(Saved data entries)
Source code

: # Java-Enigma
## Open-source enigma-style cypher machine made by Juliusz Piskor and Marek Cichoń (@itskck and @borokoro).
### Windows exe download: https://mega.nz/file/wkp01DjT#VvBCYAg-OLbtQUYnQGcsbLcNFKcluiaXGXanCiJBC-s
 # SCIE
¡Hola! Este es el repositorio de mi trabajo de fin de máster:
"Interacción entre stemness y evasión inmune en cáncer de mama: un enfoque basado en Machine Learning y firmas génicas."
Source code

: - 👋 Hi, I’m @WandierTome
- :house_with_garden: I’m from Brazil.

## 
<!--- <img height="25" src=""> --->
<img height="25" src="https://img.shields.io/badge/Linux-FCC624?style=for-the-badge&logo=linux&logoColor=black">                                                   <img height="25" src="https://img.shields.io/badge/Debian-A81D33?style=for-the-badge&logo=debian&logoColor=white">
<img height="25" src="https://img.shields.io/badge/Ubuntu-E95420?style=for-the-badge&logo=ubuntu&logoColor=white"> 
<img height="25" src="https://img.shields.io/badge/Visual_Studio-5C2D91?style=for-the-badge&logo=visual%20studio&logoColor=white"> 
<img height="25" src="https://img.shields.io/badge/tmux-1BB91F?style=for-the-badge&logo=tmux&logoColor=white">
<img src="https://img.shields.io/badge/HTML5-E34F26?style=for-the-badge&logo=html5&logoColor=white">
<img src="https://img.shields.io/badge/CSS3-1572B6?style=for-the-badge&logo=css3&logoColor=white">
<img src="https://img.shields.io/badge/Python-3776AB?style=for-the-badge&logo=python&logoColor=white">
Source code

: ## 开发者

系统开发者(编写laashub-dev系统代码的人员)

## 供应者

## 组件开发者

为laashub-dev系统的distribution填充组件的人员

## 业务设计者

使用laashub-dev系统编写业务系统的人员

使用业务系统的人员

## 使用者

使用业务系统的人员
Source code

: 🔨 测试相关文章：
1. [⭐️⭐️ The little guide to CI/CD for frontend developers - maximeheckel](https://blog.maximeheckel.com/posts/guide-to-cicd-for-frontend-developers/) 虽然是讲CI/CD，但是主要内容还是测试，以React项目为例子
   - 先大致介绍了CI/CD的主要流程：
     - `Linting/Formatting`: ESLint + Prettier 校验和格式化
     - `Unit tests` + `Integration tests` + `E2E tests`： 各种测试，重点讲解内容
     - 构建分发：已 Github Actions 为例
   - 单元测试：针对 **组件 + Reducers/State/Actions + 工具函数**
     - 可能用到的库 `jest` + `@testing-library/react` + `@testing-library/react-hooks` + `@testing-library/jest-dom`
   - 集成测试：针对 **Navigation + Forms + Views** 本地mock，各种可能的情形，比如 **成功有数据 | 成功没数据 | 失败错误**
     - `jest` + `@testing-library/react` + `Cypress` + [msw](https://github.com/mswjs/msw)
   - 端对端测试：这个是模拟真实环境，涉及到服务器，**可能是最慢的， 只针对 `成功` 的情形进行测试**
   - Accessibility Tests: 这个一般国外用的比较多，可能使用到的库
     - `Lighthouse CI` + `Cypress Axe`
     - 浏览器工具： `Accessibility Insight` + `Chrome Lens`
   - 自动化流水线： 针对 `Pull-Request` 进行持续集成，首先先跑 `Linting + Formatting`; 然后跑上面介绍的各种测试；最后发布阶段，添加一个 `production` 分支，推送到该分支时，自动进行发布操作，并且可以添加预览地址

▶ _Problem requirements_
Where a line in the records above includes the string "Linting", show it.

▶ _Solution to this task_
     - `Linting/Formatting`: ESLint + Prettier 校验和格式化
   - 自动化流水线： 针对 `Pull-Request` 进行持续集成，首先先跑 `Linting + Formatting`; 然后跑上面介绍的各种测试；最后发布阶段，添加一个 `production` 分支，推送到该分支时，自动进行发布操作，并且可以添加预览地址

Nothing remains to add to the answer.